Records from a collection
Content starts

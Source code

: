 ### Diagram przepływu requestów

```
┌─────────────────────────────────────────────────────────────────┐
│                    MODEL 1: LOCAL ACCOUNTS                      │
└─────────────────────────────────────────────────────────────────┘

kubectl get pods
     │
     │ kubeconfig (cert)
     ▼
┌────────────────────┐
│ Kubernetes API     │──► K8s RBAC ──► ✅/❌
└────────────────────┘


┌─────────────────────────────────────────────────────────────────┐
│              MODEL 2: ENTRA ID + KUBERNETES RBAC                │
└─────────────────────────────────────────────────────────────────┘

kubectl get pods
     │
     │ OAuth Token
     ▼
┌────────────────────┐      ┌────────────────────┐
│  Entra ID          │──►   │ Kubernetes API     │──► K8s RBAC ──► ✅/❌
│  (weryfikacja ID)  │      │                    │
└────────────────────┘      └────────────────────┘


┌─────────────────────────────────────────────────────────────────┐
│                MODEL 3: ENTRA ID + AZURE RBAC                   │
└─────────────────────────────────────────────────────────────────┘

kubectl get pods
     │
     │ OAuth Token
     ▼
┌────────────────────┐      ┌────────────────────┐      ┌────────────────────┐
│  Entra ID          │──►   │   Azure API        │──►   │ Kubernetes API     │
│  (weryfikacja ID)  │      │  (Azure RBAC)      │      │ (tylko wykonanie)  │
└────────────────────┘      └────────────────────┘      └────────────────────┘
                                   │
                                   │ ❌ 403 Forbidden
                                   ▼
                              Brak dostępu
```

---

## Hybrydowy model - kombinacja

Content ends

» **WHAT IS BEING ASKED**
Scan the data above for the word "weryfikacja" and report every line where it is found.

» **EXERCISE ANSWER**
│  (weryfikacja ID)  │      │                    │
│  (weryfikacja ID)  │      │  (Azure RBAC)      │      │ (tylko wykonanie)  │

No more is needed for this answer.